US officials, such as Philip Cooney, have repeatedly edited scientific reports from US government scientists, [38] many of whom, such as Thomas Knutson, have been ordered to refrain from discussing climate change and related topics. [39] [40] [41]
Climate scientist James E. Hansen, director of NASA's Goddard Institute for Space Studies, claimed in a widely cited New York Times article [42] in 2006 that his superiors at the agency were trying to "censor" information "going out to the public." NASA denied this, saying that it was merely requiring that scientists make a distinction between personal, and official government, views in interviews conducted as part of work done at the agency. Several scientists working at the National Oceanic and Atmospheric Administration have made similar complaints; [43] once again, government officials said they were enforcing long-standing policies requiring government scientists to clearly identify personal opinions as such when participating in public interviews and forums.
In 2006, the BBC's long-running current affairs series Panorama investigated the issue, and was told that "scientific reports about global warming have been systematically changed and suppressed." [44]
According to an Associated Press release on January 30, 2007,
...climate scientists at seven government agencies say they have been subjected to political pressure aimed at downplaying the threat of global warming. The groups presented a survey that shows two in five of the 279 climate scientists who responded to a questionnaire complained that some of their scientific papers had been edited in a way that changed their meaning. Nearly half of the 279 said in response to another question that at some point they had been told to delete reference to "global warming" or "climate change" from a report. [45]
Critics writing in the Wall Street Journal editorial page claim that the survey [46] was itself unscientific. [47]
Attempts to suppress scientific information on global warming and other issues have been described by Chris Mooney as constituting a Republican War on Science. [48]
In 2008, Jason Burnett, who was senior adviser on climate change in the EPA, claimed Dick Cheney's office had sought to remove references to climate change in a testimony given to Congress by CDC Director Julie Gerberding. [49] [50] [51]
The Bush administration worked to undermine state efforts to mitigate global warming. At the beginning of his presidency, he pledged to let states and the federal government work cooperatively. [52] The administration’s early actions, such as supporting the 2002 Small Business Liability Relief and Brownfields Revitalization Act, suggested a willingness to empower states.

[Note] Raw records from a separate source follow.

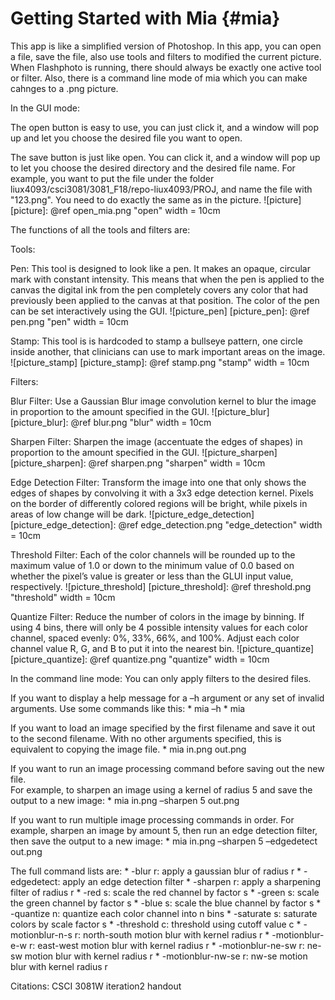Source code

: Getting Started with Mia     {#mia}
============
This app is like a simplified version of Photoshop. In this app, you can open a
file, save the file, also use tools and filters to modified the current picture.
When Flashphoto is running, there should always be exactly one active tool or
filter. Also, there is a command line mode of mia which you can make cahnges to
a .png picture.

In the GUI mode:

The open button is easy to use, you can just click it, and a window will
pop up and let you choose the desired file you want to open.

The save button is just like open. You can click it, and a window will
pop up to let you choose the desired directory and the desired file name.
For example, you want to put the file under the folder
liux4093/csci3081/3081_F18/repo-liux4093/PROJ, and name the file with "123.png".
You need to do exactly the same as in the picture.
![picture]
[picture]: @ref open_mia.png "open" width = 10cm

The functions of all the tools and filters are:

Tools:

Pen: This tool is designed to look like a pen.  It makes an opaque, circular
mark with constant intensity.  This means that when the pen is applied to the
canvas the digital ink from the pen completely covers any color that had
previously been applied to the canvas at that position.  The color of the pen
can be set interactively using the GUI.
![picture_pen]
[picture_pen]: @ref pen.png "pen" width = 10cm

Stamp: This tool is is hardcoded to stamp a bullseye pattern, one circle inside
another, that clinicians can use to mark important areas on the image.
![picture_stamp]
[picture_stamp]: @ref stamp.png "stamp" width = 10cm

Filters:

Blur Filter: Use a Gaussian Blur image convolution kernel to blur the image in
proportion to the amount specified in the GUI.
![picture_blur]
[picture_blur]: @ref blur.png "blur" width = 10cm

Sharpen Filter: Sharpen the image (accentuate the edges of shapes) in proportion
to the amount specified in the GUI.
![picture_sharpen]
[picture_sharpen]: @ref sharpen.png "sharpen" width = 10cm

Edge Detection Filter: Transform the image into one that only shows the edges of
shapes by convolving it with a 3x3 edge detection kernel. Pixels on the border
of differently colored regions will be bright, while pixels in areas of low
change will be dark.
![picture_edge_detection]
[picture_edge_detection]: @ref edge_detection.png "edge_detection" width = 10cm

Threshold Filter: Each of the color channels will be rounded up to the maximum
value of 1.0 or down to the minimum value of 0.0 based on whether the pixel’s
value is greater or less than the GLUI input value, respectively.
![picture_threshold]
[picture_threshold]: @ref threshold.png "threshold" width = 10cm

Quantize Filter: Reduce the number of colors in the image by binning.  If using
4 bins, there will only be 4 possible intensity values for each color channel,
spaced evenly: 0%, 33%, 66%, and 100%.  Adjust each color channel value R, G,
and B to put it into the nearest bin.
![picture_quantize]
[picture_quantize]: @ref quantize.png "quantize" width = 10cm

In the command line mode:
You can only apply filters to the desired files.

If you want to display a help message for a –h argument or any set of invalid
arguments. Use some commands like this:
    * mia –h
    * mia <any invalid arguments>

If you want to load an image specified by the first filename and save it out to
the second filename.  With no other arguments specified, this is equivalent to
copying the image file.
    * mia in.png out.png

If you want to run an image processing command before saving out the new file.  
For example, to sharpen an image using a kernel of radius 5 and save the output
to a new image:
    * mia in.png –sharpen 5 out.png

If you want to run multiple image processing commands in order.  For example,
sharpen an image by amount 5, then run an edge detection filter, then save the
output to a new image:
    * mia in.png –sharpen 5 –edgedetect out.png

The full command lists are:
    * -blur r:             apply a gaussian blur of radius r
    * -edgedetect:         apply an edge detection filter
    * -sharpen r:          apply a sharpening filter of radius r
    * -red s:              scale the red channel by factor s
    * -green s:            scale the green channel by factor s
    * -blue s:             scale the blue channel by factor s
    * -quantize n:         quantize each color channel into n bins
    * -saturate s:         saturate colors by scale factor s
    * -threshold c:        threshold using cutoff value c
    * -motionblur-n-s r:   north-south motion blur with kernel radius r
    * -motionblur-e-w r:   east-west motion blur with kernel radius r
    * -motionblur-ne-sw r: ne-sw motion blur with kernel radius r
    * -motionblur-nw-se r: nw-se motion blur with kernel radius r

Citations:
CSCI 3081W iteration2 handout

However, this changed throughout his time in office. Federal contributions to state environmental programs declined, dropping from 70% in the 1970s to roughly 30% by the mid-2000s. Simultaneously, the administration imposed additional mandates on states, often without providing proportional funding or flexibility, placing significant strain on state environmental agencies. These actions demonstrated a preference for federal oversight, limiting states' autonomy to innovate and address pressing environmental concerns on their own terms.
The Bush Administration’s policies frequently undermined state-led environmental efforts. One prominent example was the administration’s reinterpretation of the Clean Air Act, which aimed to reduce the scope of regulatory authority granted to states. Legal challenges further constrained state initiatives, as federal agencies sought to preempt state policies deemed more stringent than national standards. [52]
Mary Peters, the transportation secretary at that time, personally directed US efforts to urge governors and dozens of members of the House of Representatives to block California's first-in-the-nation limits on greenhouse gases from cars and trucks, according to e-mails obtained by Congress. [53]
The Global Climate Coalition (GCC) (1989–2001) was an international lobbyist group of businesses that opposed action to reduce greenhouse gas emissions and engaged in climate change denial, publicly challenging the science behind global warming. The GCC was the largest industry group active in climate policy and the most prominent industry advocate in international climate negotiations. The GCC was involved in opposition to the Kyoto Protocol, and played a role in blocking ratification by the United States. The coalition knew it could not deny the scientific consensus, but sought to sow doubt over the scientific consensus on climate change and create manufactured controversy.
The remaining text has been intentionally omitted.